*Records provided:*
--------------------------------
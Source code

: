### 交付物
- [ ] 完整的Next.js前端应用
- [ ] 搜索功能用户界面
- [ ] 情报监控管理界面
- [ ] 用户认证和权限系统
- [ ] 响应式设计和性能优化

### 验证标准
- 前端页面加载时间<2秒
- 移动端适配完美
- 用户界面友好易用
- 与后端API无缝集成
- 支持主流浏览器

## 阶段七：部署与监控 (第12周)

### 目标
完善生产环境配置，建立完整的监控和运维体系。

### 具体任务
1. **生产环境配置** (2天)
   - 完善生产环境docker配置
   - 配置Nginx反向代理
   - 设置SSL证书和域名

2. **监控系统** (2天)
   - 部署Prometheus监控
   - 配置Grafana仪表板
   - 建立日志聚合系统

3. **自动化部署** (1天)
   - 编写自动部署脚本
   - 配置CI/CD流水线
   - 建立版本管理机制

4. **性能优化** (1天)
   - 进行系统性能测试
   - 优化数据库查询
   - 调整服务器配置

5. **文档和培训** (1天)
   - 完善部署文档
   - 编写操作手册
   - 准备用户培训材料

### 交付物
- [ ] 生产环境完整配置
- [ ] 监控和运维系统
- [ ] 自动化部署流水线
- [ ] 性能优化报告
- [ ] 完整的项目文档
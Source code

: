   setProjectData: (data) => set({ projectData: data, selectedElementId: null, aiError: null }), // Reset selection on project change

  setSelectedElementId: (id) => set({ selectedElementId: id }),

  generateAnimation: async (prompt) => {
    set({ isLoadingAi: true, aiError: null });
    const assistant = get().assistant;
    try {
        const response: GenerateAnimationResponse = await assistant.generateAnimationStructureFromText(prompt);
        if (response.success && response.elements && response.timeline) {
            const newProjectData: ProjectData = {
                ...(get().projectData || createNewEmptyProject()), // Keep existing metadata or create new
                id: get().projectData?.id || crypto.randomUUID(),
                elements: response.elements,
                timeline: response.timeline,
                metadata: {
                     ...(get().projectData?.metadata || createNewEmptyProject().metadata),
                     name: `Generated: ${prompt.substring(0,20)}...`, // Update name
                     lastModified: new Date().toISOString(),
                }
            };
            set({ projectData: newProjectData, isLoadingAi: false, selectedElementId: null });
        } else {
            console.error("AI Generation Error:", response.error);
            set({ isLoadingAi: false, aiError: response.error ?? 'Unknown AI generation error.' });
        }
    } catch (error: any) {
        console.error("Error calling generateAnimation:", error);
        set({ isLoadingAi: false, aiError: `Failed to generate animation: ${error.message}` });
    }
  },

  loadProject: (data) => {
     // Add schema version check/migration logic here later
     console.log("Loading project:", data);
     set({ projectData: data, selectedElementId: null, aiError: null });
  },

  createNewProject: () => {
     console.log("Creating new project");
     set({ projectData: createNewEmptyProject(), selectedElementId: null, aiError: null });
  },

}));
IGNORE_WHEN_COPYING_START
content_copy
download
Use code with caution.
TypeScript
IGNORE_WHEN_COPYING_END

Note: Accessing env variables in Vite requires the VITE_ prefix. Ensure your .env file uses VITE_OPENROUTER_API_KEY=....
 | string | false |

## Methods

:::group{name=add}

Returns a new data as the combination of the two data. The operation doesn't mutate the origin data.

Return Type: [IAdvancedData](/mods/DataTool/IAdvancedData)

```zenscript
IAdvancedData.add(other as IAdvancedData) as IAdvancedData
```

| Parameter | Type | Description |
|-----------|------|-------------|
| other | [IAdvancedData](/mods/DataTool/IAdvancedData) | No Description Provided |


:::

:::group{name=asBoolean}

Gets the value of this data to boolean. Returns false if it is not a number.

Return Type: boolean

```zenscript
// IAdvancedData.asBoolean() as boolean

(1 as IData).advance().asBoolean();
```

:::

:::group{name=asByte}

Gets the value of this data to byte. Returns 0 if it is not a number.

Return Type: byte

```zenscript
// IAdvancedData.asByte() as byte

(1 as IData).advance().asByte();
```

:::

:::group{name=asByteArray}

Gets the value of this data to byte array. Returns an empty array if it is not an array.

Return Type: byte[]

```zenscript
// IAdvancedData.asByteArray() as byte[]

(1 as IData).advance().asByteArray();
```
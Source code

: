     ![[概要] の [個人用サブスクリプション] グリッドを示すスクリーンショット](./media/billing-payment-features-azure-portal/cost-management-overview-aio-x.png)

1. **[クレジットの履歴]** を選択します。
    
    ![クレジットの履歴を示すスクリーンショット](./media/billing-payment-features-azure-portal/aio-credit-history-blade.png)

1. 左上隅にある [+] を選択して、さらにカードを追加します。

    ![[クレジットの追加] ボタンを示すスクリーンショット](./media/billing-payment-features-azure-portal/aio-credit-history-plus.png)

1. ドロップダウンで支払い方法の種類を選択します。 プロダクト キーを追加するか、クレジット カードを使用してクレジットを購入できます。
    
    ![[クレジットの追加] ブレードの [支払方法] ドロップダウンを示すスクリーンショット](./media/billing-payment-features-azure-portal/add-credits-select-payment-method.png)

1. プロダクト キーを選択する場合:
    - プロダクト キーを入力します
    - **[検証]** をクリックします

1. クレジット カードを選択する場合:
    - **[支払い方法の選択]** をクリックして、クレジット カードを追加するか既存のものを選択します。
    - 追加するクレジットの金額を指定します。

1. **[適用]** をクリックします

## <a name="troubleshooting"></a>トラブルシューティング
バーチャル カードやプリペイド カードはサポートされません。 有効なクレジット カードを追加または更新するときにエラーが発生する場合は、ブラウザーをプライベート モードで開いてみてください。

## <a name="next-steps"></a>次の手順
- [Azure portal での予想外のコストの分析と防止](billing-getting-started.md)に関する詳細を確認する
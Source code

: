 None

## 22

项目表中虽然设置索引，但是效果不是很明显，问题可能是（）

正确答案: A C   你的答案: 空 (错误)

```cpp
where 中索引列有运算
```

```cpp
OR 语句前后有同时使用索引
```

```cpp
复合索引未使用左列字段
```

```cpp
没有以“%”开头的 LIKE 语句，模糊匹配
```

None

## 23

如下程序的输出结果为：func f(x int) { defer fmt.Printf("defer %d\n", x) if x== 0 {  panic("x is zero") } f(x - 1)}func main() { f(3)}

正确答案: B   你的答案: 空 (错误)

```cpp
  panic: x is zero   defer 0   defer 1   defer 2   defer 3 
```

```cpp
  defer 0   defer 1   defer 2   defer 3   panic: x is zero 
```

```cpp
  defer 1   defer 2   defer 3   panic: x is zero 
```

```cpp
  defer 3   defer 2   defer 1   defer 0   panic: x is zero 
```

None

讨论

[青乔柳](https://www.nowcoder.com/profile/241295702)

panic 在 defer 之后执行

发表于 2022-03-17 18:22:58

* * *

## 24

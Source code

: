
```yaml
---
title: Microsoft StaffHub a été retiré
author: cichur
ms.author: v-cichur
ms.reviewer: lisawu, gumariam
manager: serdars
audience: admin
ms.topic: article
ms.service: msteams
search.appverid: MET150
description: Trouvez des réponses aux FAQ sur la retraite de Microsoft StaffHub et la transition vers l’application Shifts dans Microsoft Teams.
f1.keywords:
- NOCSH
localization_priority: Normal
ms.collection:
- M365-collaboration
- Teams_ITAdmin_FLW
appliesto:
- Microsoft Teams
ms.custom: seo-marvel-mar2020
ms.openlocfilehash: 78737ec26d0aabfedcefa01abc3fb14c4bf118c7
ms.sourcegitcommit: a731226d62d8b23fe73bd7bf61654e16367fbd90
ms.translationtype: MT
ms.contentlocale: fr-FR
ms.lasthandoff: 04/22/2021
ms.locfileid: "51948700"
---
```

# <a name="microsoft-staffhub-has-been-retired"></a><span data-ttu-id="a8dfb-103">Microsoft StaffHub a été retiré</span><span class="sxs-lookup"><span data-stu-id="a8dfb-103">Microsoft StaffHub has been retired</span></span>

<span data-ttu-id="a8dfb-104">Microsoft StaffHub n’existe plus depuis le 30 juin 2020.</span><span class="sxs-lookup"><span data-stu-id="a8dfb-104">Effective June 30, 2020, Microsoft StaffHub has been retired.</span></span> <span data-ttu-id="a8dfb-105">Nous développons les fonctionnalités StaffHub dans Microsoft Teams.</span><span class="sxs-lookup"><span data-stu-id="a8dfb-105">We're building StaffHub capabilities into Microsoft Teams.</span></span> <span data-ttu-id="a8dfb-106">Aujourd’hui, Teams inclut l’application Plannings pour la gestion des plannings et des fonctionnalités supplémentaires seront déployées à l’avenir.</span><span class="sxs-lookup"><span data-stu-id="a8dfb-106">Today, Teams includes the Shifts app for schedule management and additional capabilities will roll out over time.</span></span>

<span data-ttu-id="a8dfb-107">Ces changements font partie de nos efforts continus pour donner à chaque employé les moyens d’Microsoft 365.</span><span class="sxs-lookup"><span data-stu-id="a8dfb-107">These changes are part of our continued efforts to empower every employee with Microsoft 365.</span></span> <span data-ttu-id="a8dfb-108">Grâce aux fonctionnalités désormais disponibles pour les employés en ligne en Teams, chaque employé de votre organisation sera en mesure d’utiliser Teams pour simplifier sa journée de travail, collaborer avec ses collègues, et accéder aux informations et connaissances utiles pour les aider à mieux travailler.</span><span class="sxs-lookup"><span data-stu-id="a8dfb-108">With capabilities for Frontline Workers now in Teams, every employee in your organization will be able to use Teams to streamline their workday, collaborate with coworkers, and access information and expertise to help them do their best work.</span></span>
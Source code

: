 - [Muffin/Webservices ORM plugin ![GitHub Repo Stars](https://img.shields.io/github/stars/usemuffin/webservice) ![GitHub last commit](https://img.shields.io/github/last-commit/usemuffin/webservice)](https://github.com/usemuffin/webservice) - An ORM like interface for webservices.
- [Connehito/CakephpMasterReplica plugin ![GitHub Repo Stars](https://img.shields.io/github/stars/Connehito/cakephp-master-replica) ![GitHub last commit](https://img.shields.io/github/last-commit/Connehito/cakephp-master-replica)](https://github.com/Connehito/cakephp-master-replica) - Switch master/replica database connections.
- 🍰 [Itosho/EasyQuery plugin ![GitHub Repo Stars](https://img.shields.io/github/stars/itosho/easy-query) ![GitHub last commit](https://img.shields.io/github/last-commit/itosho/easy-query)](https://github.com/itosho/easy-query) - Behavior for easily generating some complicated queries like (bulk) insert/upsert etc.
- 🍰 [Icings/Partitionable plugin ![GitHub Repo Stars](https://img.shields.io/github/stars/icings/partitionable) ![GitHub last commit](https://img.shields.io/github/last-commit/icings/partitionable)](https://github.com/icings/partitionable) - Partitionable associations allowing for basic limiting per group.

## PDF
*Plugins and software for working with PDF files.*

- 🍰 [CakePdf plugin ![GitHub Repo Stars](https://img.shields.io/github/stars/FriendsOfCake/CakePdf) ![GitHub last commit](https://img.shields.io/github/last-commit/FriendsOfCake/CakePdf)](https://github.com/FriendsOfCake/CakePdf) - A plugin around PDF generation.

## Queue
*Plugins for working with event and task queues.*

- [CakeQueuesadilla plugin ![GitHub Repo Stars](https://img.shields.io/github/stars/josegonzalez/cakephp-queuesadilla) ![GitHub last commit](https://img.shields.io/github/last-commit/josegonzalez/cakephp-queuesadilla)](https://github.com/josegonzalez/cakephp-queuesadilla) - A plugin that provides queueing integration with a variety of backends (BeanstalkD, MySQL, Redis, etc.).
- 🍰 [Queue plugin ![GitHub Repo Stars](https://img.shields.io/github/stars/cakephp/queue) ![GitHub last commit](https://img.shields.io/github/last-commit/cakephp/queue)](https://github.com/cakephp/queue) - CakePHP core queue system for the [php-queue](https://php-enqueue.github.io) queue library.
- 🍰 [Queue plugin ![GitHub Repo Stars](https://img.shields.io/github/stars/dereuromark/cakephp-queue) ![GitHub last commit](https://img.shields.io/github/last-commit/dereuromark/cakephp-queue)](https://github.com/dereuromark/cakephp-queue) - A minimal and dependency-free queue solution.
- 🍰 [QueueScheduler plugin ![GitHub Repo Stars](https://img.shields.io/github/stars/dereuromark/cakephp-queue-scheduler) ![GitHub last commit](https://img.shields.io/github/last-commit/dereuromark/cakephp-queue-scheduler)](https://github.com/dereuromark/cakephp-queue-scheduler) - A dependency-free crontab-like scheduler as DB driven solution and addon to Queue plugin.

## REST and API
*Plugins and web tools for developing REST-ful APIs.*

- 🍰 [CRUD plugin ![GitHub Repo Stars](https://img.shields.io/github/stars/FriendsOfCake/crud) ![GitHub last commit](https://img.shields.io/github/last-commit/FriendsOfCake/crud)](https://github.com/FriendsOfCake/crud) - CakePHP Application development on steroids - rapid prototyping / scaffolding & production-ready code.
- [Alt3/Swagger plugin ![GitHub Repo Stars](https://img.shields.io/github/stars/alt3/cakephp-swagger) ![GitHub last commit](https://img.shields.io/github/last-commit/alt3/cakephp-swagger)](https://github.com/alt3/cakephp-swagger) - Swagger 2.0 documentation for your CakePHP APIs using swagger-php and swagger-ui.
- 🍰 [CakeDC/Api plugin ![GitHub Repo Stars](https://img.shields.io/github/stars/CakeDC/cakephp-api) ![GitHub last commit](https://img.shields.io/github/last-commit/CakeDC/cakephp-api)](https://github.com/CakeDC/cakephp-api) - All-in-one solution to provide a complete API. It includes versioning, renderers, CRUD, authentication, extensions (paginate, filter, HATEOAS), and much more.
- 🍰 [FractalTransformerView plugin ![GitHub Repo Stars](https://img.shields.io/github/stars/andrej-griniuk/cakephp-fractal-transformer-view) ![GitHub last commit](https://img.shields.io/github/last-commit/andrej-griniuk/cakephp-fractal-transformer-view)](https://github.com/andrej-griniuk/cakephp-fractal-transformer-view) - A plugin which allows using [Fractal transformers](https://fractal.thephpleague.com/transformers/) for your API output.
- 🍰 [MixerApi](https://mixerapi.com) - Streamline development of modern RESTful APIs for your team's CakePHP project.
--------------------------------
*Your goal:* All lines that contain the word "prompt" must be copied from the records above.

*Answer below:*
  generateAnimation: async (prompt) => {
        const response: GenerateAnimationResponse = await assistant.generateAnimationStructureFromText(prompt);
                     name: `Generated: ${prompt.substring(0,20)}...`, // Update name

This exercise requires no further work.